Toutes ces valeurs m’ont été enseignées par la médina, au même titre que la solidarité entre voisins, la sagesse des anciens, le respect des autres, qu’ils soient juifs ou musulmans. En partant j’emportais avec moi un fragment fondateur de mon passé, ce cœur de la médina qui continue à battre en moi, l’enfant de la médina de Tunis.
... Ah les soirées musicales organisées par mon oncle dans notre patio ! La musique en emplissait soudain tout l’espace, avant de s’élever en vastes spirales vers les terrasses et vers le ciel. Il y avait d’abord des solos de oud, de qanoun et de violon, puis quelques morceaux de malouf qui parlaient au cœur de chacun. Quand soudain on entendait frapper à la porte. Une grande dame de la chanson était arrivée, la plus populaire des chanteuses de la Tunisie de l’époque. Saliha faisait une entrée spectaculaire dans le patio, sous les applaudissements nourris de tous.
Saliha avait une voix limpide, douce et puissante, qui bouleversait les cœurs dès les premières notes. Tout le monde était sous le charme, comme envoûté. Notre petit patio était devenu un théâtre à ciel ouvert, un véritable colisée, une scène immense qui avait repoussé les murs et dont le ciel était la limite. Fasciné par le spectacle, je regardais les étoiles qui scintillaient dans notre carré de ciel. Elles semblaient danser.
Tous les yeux étaient braqués sur la diva.

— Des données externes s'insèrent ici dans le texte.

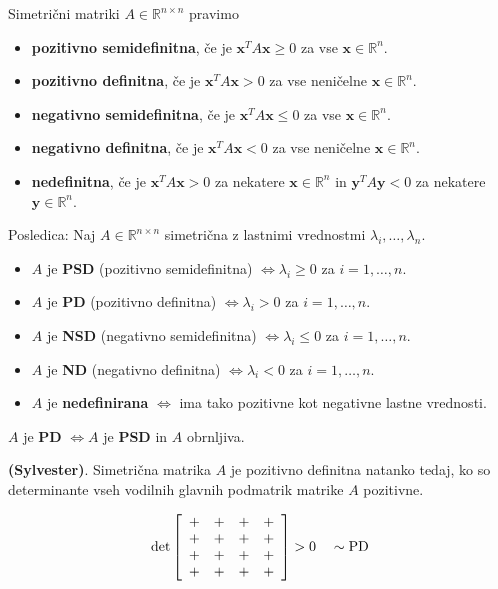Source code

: \documentclass{article}
\begin{document}
\begin{multicols}{2}
	Simetrični matriki \( A \in \mathbb{R}^{n \times n} \) pravimo
	\begin{itemize}
		\item \textbf{pozitivno semidefinitna}, če je \( \mathbf{x}^T A \mathbf{x} \geq 0 \) za vse \( \mathbf{x} \in \mathbb{R}^n \).
		\item \textbf{pozitivno definitna}, če je \( \mathbf{x}^T A \mathbf{x} > 0 \) za vse neničelne \( \mathbf{x} \in \mathbb{R}^n \).
		\item \textbf{negativno semidefinitna}, če je \( \mathbf{x}^T A \mathbf{x} \leq 0 \) za vse \( \mathbf{x} \in \mathbb{R}^n \).
		\item \textbf{negativno definitna}, če je \( \mathbf{x}^T A \mathbf{x} < 0 \) za vse neničelne \( \mathbf{x} \in \mathbb{R}^n \).
		\item \textbf{nedefinitna}, če je \( \mathbf{x}^T A \mathbf{x} > 0 \) za nekatere \( \mathbf{x} \in \mathbb{R}^n \) in \( \mathbf{y}^T A \mathbf{y} < 0 \) za nekatere \( \mathbf{y} \in \mathbb{R}^n \).
	\end{itemize}

	Posledica: Naj \( A \in \mathbb{R}^{n \times n} \) simetrična z lastnimi vrednostmi \( \lambda_i, \ldots, \lambda_n \).
	\begin{itemize}
		\item \( A \) je \textbf{PSD} (pozitivno semidefinitna) \( \Leftrightarrow \lambda_i \geq 0 \) za \( i=1,\ldots,n \).
		\item \( A \) je \textbf{PD} (pozitivno definitna) \( \Leftrightarrow \lambda_i > 0 \) za \( i=1,\ldots,n \).
		\item \( A \) je \textbf{NSD} (negativno semidefinitna) \( \Leftrightarrow \lambda_i \leq 0 \) za \( i=1,\ldots,n \).
		\item \( A \) je \textbf{ND} (negativno definitna) \( \Leftrightarrow \lambda_i < 0 \) za \( i=1,\ldots,n \).
		\item \( A \) je \textbf{nedefinirana} \( \Leftrightarrow \) ima tako pozitivne kot negativne lastne vrednosti.
	\end{itemize}
	\( A \) je \textbf{PD} \( \Leftrightarrow A \) je \textbf{PSD} in \( A \) obrnljiva.

	\textbf{(Sylvester)}. Simetrična matrika \( A \) je pozitivno definitna natanko tedaj, ko so determinante vseh vodilnih glavnih podmatrik matrike \( A \) pozitivne.

	\[
		\text{det} \left[
			\begin{array}{cccc}
				+ & + & + & + \\
				+ & + & + & + \\
				+ & + & + & + \\
				+ & + & + & + \\
			\end{array}
			\right] > 0 \quad \sim \text{PD} \\
	\]


\end{multicols}
\end{document}
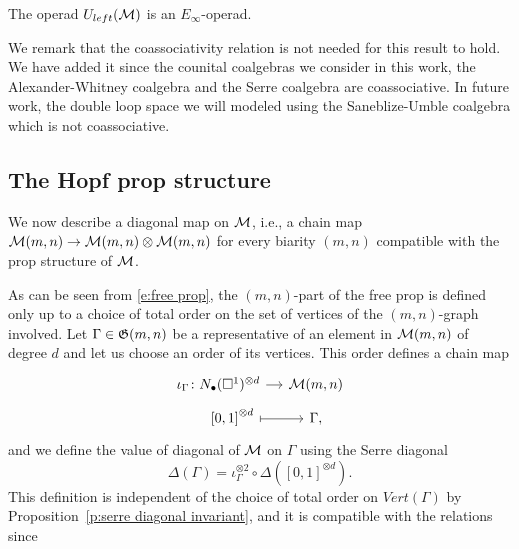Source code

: \begin{proposition}
	The operad $U_{left}(\mathcal{M})$ is an $E_\infty$-operad.
\end{proposition}

We remark that the coassociativity relation is not needed for this result to hold.
We have added it since the counital coalgebras we consider in this work, the Alexander-Whitney coalgebra and the Serre coalgebra are coassociative.
In future work, the double loop space we will modeled using the Saneblize-Umble coalgebra which is not coassociative.

\subsection{The Hopf prop structure} \label{ss:hopf prop structure}

We now describe a diagonal map on $\mathcal{M}$, i.e., a chain map $\mathcal{M}(m,n) \to \mathcal{M}(m,n) \otimes \mathcal{M}(m,n)$ for every biarity $(m,n)$ compatible with the prop structure of $\mathcal{M}$.

As can be seen from \eqref{e:free prop}, the $(m,n)$-part of the free prop is defined only up to a choice of total order on the set of vertices of the $(m,n)$-graph involved.
Let $\Gamma \in \mathfrak{G}(m,n)$ be a representative of an element in $\mathcal{M}(m,n)$ of degree $d$ and let us choose an order of its vertices.
This order defines a chain map
\begin{equation*}
\begin{tikzcd}[row sep=tiny, column sep=small]
\iota_\Gamma \colon \chains(\square^1)^{\otimes d} \arrow[r] & \M(m,n) \\
\qquad {[0,1]}^{\otimes d} \arrow[r, |->] & \Gamma,
\end{tikzcd}
\end{equation*}
and we define the value of diagonal of $\mathcal{M}$ on $\Gamma$ using the Serre diagonal
\begin{equation} \label{e:diagonal of M}
\Delta(\Gamma) = \iota_\Gamma^{\otimes 2} \circ \Delta \left([0,1]^{\otimes d}\right).
\end{equation}
This definition is independent of the choice of total order on $Vert(\Gamma)$ by Proposition~\ref{p:serre diagonal invariant}, and it is compatible with the relations since

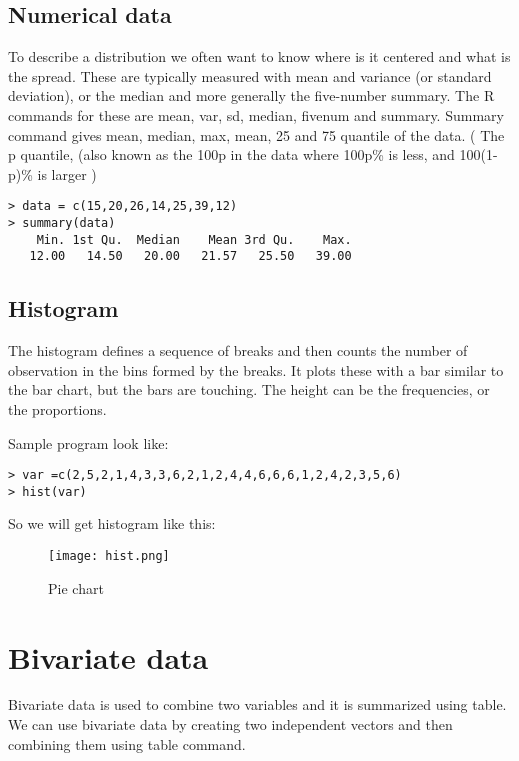 \documentclass{article}
\begin{document}
\subsection{Numerical data}
To describe a distribution we often want to know where is it centered and what is the spread. These are typically
measured with mean and variance (or standard deviation), or the median and more generally the five-number summary.
The R commands for these are mean, var, sd, median, fivenum and summary. Summary command gives mean, median, max, mean, 25 and 75 quantile of the data. ( The p quantile, (also known as the 100p%
in the data where 100p\% is less, and 100(1-p)\% is larger )

\begin{lstlisting}[frame=single ]
> data = c(15,20,26,14,25,39,12)
> summary(data)
    Min. 1st Qu.  Median    Mean 3rd Qu.    Max. 
   12.00   14.50   20.00   21.57   25.50   39.00
\end{lstlisting}

\subsection{Histogram}

The histogram defines a sequence of breaks and then counts the number of observation in the bins formed by the breaks.  It plots these with a bar similar to the bar chart, but the bars are touching. The height can
be the frequencies, or the proportions.

Sample program look like:
\begin{lstlisting}[frame=single ]
> var =c(2,5,2,1,4,3,3,6,2,1,2,4,4,6,6,6,1,2,4,2,3,5,6)
> hist(var)
\end{lstlisting}	

So we will get histogram like this:\\

 
\begin{figure}[h!]
\texttt{[image: hist.png]}
  \centering
  \caption{Pie chart}
  \label{fig:barchart1}
\end{figure}

\section{Bivariate data}
Bivariate data is used to combine two variables and it is summarized using table. We can use bivariate data by creating two independent vectors and then combining them using table command.
\end{document}
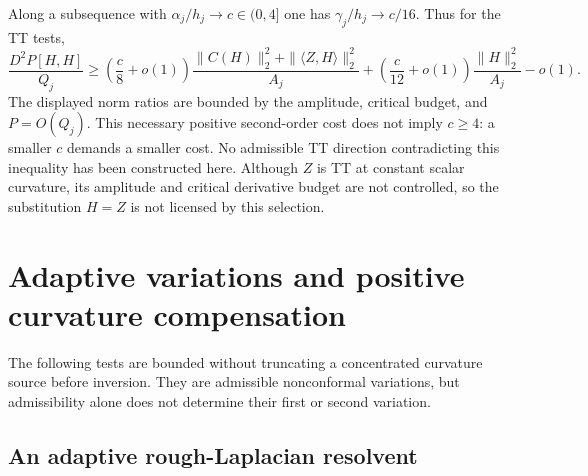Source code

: Along a subsequence with $\alpha_j/h_j\to c\in(0,4]$ one has
$\gamma_j/h_j\to c/16$.  Thus for the TT tests,
\begin{equation}\label{webvar:threshold-spectral-constraint}
 \frac{D^2P[H,H]}{Q_j}\ge
 \left(\frac c8+o(1)\right)
   \frac{\|C(H)\|_2^2+\|\langle Z,H\rangle\|_2^2}{A_j}
 +\left(\frac c{12}+o(1)\right)\frac{\|H\|_2^2}{A_j}-o(1).
\end{equation}
The displayed norm ratios are bounded by the amplitude, critical
budget, and $P=O(Q_j)$.  This necessary positive second-order cost
does not imply $c\ge4$: a smaller $c$ demands a smaller cost.
No admissible TT direction contradicting this inequality has been
constructed here.  Although $Z$ is TT at constant scalar curvature,
its amplitude and critical derivative budget are not controlled,
so the substitution $H=Z$ is not licensed by this selection.

\section{Adaptive variations and positive curvature compensation}
\label{sec:web-curvature-compensation}

The following tests are bounded without truncating a concentrated
curvature source before inversion.  They are admissible nonconformal
variations, but admissibility alone does not determine their first
or second variation.

\subsection{An adaptive rough-Laplacian resolvent}

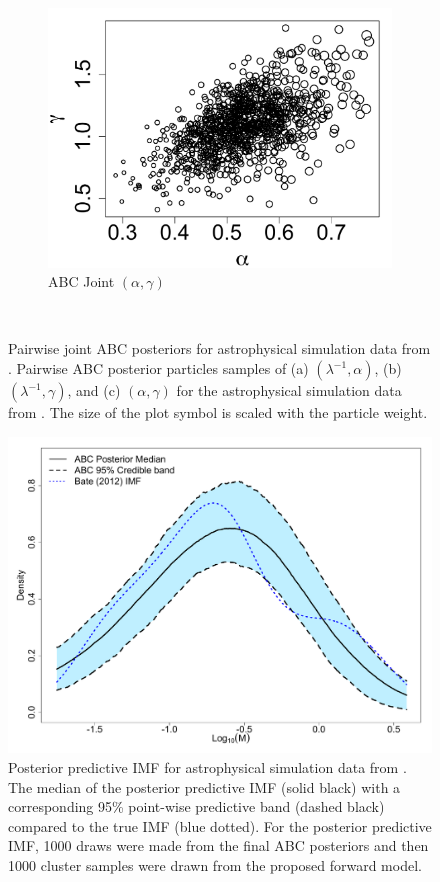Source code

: \documentclass[ejs]{imsart}
\numberwithin{equation}{section}
\theoremstyle{plain}
\begin{document}
\begin{figure}[htbp]
\begin{subfigure}{0.32\textwidth}
\centering
\includegraphics[width = \textwidth]{figures/bate_joint_alpha_gamma.pdf} 
\caption{ABC Joint $(\alpha, \gamma)$}\label{subfig:joint_gamma_alpha_bate}
\end{subfigure} \\
\caption{
Pairwise joint ABC posteriors for astrophysical simulation data from \cite{Bate2012}.  Pairwise ABC posterior particles samples of (a) $(\lambda^{-1}, \alpha)$, (b) $(\lambda^{-1}, \gamma)$, and (c) $(\alpha, \gamma)$ for the astrophysical simulation data from \cite{Bate2012}.  The size of the plot symbol is scaled with the particle weight.
}
\label{fig:abc_bate_joints}
\end{figure}





\begin{figure}[htbp]
\centering
\includegraphics[width=.5\textwidth]{figures/bate_pred_imf.pdf}
 \caption{Posterior predictive IMF for astrophysical simulation data from \cite{Bate2012}. 
The median of the posterior predictive IMF (solid black) with a corresponding 95\% point-wise predictive band (dashed black) compared to the true IMF (blue dotted).  For the posterior predictive IMF, 1000 draws were made from the final ABC posteriors and then 1000 cluster samples were drawn from the proposed forward model.  
} \label{fig:abc_bate_pred}
\end{figure}
\end{document}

Les yeux des hommes présents dans le patio, et les yeux des femmes regardant à travers le fer forgé des fenêtres des chambres. Mais aussi les yeux des nombreuses femmes et enfants du voisinage qui avaient pris l’habitude de sauter d’une terrasse à l’autre pour venir admirer le spectacle du haut des terrasses surplombant notre patio.
L’image de Saliha, cette icône de la chanson tunisienne jusqu’aux années 1960, chantant au milieu de notre patio, reste gravée dans mon cœur de petit garçon de la médina. Combien d’enfants ont eu la chance de voir leur petite maison familiale se transformer en palais de la musique et des rêves !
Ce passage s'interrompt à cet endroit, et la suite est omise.